第14章 蒼炎遊戯※治崎廻・荼毘
それでも何でヴィランになったかの答えが分からなかった。
だって……。
「それはヴィランになる程の衝撃だったの?」
荼毘の鼓動がドクンと大きくなった。
「はっ…。そんなヒーローを排除したいからヴィランなんだろ?」
荼毘は胸に居るゆらの顔を掴んだ。
「お前だってそうだろ?」
荼毘の目が静かな怒りの炎をチラつかせながらゆらを見た。
ヒーローを排除する。
そんな感情はゆらに無かった。
「……別に私はこの世界でもその均等を壊さずに生きていけるよ。」
そう言ったゆらを荼毘は馬鹿にしたようにハッと笑った。
誰構わず個性を使っていい世界なんて望んでいない。
ゆらは目を細めて荼毘の顔に触れた。
「可哀想に、荼毘は弱いから劣等生だったんだね。」
ゆらが哀れみのような目で自分を見てくるので、自分の顔が不愉快さで歪んだのが分かる。
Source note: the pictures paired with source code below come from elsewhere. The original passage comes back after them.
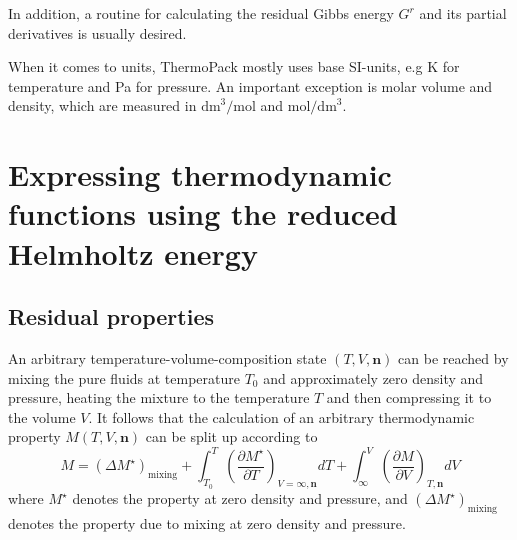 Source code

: \documentclass[internal,english]{sintefmemo2012}
\newcommand{\mbn}[0]{\mathbf n}
\newcommand{\lp}{\left(}
\newcommand{\rp}{\right)}
\numberwithin{equation}{section}
\begin{document}
In addition, a routine for calculating the residual Gibbs energy $G^r$
and its partial derivatives is usually desired.

When it comes to units, ThermoPack mostly uses base SI-units, e.g K
for temperature and Pa for pressure. An important exception is
molar volume and density, which are measured in
$\mathrm{dm}^3/\mathrm{mol}$ and $\mathrm{mol}/\mathrm{dm}^3$.



\section{Expressing thermodynamic functions using the reduced Helmholtz energy}

\subsection{Residual properties}
An arbitrary temperature-volume-composition state $(T,V,\mbn)$ can be reached by mixing
the pure fluids at temperature $T_0$ and approximately zero density and
pressure, heating the mixture to the temperature $T$ and then
compressing it to the volume $V$. It follows that the calculation of
an arbitrary thermodynamic property $M(T,V,\mbn)$ can be split up
according to
\begin{equation}
  \label{M_TVN}
  M = (\Delta M^\star)_{\text{mixing}} + \int_{T_0}^T \lp
  \frac{\partial M^\star}{\partial T} \rp_{V=\infty,\mbn} dT +
  \int_{\infty}^V \lp \frac{\partial M}{\partial V} \rp_{T,\mbn} dV
\end{equation}
where $M^\star$ denotes the property at zero density and pressure, and $(\Delta M^\star)_{\text{mixing}}$ denotes the property due to
mixing at zero density and pressure.
\end{document}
嫌悪感をあらわにされているのに、荼毘のその表情を見てゆらは目を細めて笑った。
「荼毘、誰に認めて貰いたいの?」
荼毘のその目が自分に向けられていないのが分かる。
それに対する苛立ちと悔しさで、今荼毘を傷付けたくなった。
悔しかった。
「私がここにいる理由は荼毘なのに。」
荼毘が居なかったら、連合に潜入する事すらしなかっただろう。
それなのに荼毘は自分以外の誰かをいつも思っている。
あの合宿の日に、月を見上げながらこれから雄英を襲撃するその時に。
あの目で荼毘は誰を思い浮かべていたのだろう。
「……お前が連合に居る理由が俺だって?」
荼毘は顔を歪めながら笑ってゆらの肩を掴んだ。